■ Goal of the exercise ■
Output the entries below exactly, from the first line to the line holding "(b) 用三种方法求 $ax'+bx=t$", both included.
===== Given information
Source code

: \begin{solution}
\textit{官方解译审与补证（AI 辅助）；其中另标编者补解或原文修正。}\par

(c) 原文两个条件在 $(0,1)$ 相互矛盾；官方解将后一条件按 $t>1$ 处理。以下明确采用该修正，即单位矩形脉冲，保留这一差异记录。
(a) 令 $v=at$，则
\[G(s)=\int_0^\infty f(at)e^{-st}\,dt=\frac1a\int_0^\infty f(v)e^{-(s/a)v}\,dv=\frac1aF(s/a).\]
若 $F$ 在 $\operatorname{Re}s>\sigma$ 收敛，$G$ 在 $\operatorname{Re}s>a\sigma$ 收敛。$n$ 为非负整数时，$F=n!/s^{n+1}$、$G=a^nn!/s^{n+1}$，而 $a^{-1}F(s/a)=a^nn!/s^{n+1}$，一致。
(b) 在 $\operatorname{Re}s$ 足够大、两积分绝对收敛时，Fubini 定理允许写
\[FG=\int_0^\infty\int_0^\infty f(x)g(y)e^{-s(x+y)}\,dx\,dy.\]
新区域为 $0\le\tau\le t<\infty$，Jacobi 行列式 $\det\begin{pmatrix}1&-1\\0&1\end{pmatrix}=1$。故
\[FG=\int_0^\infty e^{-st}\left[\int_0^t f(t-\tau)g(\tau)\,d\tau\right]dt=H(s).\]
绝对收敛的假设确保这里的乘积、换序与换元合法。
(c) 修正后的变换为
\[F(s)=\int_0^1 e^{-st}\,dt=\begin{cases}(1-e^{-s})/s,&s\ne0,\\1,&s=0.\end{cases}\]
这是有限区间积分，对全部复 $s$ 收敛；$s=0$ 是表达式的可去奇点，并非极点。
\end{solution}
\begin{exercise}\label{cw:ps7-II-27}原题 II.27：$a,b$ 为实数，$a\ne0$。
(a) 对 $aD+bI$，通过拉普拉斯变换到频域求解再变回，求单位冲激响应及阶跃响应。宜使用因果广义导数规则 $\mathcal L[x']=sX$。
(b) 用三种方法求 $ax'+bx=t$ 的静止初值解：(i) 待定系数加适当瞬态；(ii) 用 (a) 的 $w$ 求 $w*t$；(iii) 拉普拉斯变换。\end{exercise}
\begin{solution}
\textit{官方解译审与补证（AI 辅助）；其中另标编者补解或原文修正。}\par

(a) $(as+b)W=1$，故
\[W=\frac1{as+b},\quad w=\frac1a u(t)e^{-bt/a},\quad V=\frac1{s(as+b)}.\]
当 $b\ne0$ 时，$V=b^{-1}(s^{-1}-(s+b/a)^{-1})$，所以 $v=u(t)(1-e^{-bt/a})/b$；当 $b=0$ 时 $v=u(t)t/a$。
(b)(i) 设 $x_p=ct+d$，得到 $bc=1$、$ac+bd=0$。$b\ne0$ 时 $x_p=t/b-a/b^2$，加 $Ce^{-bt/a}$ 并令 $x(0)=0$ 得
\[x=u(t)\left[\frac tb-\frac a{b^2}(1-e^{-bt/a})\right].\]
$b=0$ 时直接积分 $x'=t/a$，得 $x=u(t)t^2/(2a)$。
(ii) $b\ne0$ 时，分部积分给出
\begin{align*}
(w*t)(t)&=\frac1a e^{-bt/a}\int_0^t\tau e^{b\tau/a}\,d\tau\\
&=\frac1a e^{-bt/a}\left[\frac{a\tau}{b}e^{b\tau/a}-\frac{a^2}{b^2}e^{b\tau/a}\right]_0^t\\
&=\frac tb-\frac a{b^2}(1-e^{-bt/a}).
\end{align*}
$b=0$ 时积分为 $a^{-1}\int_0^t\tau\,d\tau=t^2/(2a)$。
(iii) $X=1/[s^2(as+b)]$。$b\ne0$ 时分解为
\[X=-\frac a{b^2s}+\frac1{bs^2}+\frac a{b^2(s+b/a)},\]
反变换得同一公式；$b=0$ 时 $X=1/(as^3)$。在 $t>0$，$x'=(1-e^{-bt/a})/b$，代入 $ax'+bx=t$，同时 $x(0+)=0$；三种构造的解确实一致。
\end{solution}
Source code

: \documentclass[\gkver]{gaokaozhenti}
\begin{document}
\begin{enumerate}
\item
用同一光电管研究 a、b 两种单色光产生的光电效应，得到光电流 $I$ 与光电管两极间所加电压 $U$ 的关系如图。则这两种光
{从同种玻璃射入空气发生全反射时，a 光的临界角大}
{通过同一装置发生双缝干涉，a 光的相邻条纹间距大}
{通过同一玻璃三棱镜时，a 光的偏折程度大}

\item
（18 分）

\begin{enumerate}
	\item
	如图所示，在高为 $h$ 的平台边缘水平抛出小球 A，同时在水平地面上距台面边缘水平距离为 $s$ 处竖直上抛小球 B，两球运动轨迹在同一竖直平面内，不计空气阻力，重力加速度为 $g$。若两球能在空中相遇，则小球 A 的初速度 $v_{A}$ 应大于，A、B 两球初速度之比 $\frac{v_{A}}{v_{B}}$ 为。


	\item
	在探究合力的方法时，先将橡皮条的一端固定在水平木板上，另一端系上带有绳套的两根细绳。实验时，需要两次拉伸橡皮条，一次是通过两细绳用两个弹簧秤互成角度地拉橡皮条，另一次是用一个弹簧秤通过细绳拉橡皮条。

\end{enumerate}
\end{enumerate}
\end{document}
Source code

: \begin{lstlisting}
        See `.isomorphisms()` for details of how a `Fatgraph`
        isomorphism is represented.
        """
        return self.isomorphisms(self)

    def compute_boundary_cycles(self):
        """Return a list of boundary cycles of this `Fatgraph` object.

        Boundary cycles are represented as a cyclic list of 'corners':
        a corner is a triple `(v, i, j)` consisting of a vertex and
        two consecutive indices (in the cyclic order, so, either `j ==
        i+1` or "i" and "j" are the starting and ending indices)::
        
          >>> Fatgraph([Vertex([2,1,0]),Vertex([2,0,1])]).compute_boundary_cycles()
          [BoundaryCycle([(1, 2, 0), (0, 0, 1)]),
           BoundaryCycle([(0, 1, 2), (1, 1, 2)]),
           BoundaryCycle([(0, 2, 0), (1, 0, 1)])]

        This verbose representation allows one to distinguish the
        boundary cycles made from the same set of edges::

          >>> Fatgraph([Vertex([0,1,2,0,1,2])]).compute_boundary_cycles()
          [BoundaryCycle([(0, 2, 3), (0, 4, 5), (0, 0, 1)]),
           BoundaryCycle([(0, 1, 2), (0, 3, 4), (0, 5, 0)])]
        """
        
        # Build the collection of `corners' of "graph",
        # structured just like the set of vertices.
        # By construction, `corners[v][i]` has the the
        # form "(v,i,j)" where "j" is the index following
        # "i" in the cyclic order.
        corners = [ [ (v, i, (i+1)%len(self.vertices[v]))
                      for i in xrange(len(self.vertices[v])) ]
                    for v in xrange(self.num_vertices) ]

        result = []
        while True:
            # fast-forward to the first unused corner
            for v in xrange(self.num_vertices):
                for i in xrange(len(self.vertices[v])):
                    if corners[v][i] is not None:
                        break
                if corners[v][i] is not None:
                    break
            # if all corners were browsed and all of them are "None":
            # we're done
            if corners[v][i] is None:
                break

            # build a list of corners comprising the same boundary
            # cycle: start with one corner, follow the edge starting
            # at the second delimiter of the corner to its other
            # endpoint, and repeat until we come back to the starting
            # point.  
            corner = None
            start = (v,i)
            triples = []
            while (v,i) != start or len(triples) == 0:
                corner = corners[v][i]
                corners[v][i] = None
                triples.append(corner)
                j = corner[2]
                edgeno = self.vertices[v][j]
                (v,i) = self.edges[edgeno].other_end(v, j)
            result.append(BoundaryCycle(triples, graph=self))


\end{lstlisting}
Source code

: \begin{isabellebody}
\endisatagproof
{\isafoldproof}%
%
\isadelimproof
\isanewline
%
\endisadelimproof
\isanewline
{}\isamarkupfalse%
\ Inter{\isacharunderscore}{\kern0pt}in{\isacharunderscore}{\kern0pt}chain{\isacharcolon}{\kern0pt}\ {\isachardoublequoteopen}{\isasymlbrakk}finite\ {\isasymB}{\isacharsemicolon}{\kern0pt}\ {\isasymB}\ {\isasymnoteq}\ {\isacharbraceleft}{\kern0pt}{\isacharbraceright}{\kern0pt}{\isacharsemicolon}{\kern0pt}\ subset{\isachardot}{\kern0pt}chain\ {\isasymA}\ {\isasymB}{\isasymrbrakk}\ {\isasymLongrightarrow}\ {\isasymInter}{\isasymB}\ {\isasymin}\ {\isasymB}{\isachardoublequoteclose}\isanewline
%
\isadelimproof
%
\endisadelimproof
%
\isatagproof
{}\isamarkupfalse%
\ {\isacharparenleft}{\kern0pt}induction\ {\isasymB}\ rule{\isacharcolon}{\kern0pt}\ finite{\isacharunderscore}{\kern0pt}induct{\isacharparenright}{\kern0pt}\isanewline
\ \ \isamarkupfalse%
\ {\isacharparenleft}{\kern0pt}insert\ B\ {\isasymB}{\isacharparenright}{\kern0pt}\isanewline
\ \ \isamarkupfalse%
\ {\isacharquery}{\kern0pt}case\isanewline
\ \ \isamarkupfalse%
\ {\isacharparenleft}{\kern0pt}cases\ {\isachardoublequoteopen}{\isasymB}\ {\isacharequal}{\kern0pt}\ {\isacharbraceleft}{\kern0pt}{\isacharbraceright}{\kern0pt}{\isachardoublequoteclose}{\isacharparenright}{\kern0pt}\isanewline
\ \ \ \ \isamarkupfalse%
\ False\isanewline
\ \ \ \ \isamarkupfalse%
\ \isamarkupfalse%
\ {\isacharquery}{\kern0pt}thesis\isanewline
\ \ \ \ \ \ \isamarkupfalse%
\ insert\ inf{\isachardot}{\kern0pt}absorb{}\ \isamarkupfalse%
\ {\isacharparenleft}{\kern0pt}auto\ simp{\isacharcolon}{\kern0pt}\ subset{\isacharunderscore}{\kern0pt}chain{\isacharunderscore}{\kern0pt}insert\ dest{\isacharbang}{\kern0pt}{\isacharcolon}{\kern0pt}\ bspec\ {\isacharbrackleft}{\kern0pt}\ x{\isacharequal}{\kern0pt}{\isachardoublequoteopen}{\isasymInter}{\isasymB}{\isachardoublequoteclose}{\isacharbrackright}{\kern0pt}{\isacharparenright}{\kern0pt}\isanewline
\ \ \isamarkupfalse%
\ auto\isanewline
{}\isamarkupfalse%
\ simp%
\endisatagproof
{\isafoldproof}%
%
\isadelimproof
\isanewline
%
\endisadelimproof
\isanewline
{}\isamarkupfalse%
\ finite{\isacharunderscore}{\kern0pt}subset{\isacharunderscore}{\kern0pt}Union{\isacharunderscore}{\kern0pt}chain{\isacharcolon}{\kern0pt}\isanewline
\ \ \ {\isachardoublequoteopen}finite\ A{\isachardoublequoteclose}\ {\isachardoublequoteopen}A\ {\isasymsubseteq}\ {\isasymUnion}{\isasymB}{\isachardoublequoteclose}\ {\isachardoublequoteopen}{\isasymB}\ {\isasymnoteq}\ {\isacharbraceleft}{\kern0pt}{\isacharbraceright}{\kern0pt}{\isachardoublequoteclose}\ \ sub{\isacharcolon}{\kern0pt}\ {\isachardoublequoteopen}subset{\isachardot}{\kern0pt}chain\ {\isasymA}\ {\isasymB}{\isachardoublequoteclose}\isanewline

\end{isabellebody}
==========
■ Solution for this exercise ■
Source code

: \begin{solution}
\textit{官方解译审与补证（AI 辅助）；其中另标编者补解或原文修正。}\par

(c) 原文两个条件在 $(0,1)$ 相互矛盾；官方解将后一条件按 $t>1$ 处理。以下明确采用该修正，即单位矩形脉冲，保留这一差异记录。
(a) 令 $v=at$，则
\[G(s)=\int_0^\infty f(at)e^{-st}\,dt=\frac1a\int_0^\infty f(v)e^{-(s/a)v}\,dv=\frac1aF(s/a).\]
若 $F$ 在 $\operatorname{Re}s>\sigma$ 收敛，$G$ 在 $\operatorname{Re}s>a\sigma$ 收敛。$n$ 为非负整数时，$F=n!/s^{n+1}$、$G=a^nn!/s^{n+1}$，而 $a^{-1}F(s/a)=a^nn!/s^{n+1}$，一致。
(b) 在 $\operatorname{Re}s$ 足够大、两积分绝对收敛时，Fubini 定理允许写
\[FG=\int_0^\infty\int_0^\infty f(x)g(y)e^{-s(x+y)}\,dx\,dy.\]
新区域为 $0\le\tau\le t<\infty$，Jacobi 行列式 $\det\begin{pmatrix}1&-1\\0&1\end{pmatrix}=1$。故
\[FG=\int_0^\infty e^{-st}\left[\int_0^t f(t-\tau)g(\tau)\,d\tau\right]dt=H(s).\]
绝对收敛的假设确保这里的乘积、换序与换元合法。
(c) 修正后的变换为
\[F(s)=\int_0^1 e^{-st}\,dt=\begin{cases}(1-e^{-s})/s,&s\ne0,\\1,&s=0.\end{cases}\]
这是有限区间积分，对全部复 $s$ 收敛；$s=0$ 是表达式的可去奇点，并非极点。
\end{solution}
\begin{exercise}\label{cw:ps7-II-27}原题 II.27：$a,b$ 为实数，$a\ne0$。
(a) 对 $aD+bI$，通过拉普拉斯变换到频域求解再变回，求单位冲激响应及阶跃响应。宜使用因果广义导数规则 $\mathcal L[x']=sX$。
(b) 用三种方法求 $ax'+bx=t$ 的静止初值解：(i) 待定系数加适当瞬态；(ii) 用 (a) 的 $w$ 求 $w*t$；(iii) 拉普拉斯变换。\end{exercise}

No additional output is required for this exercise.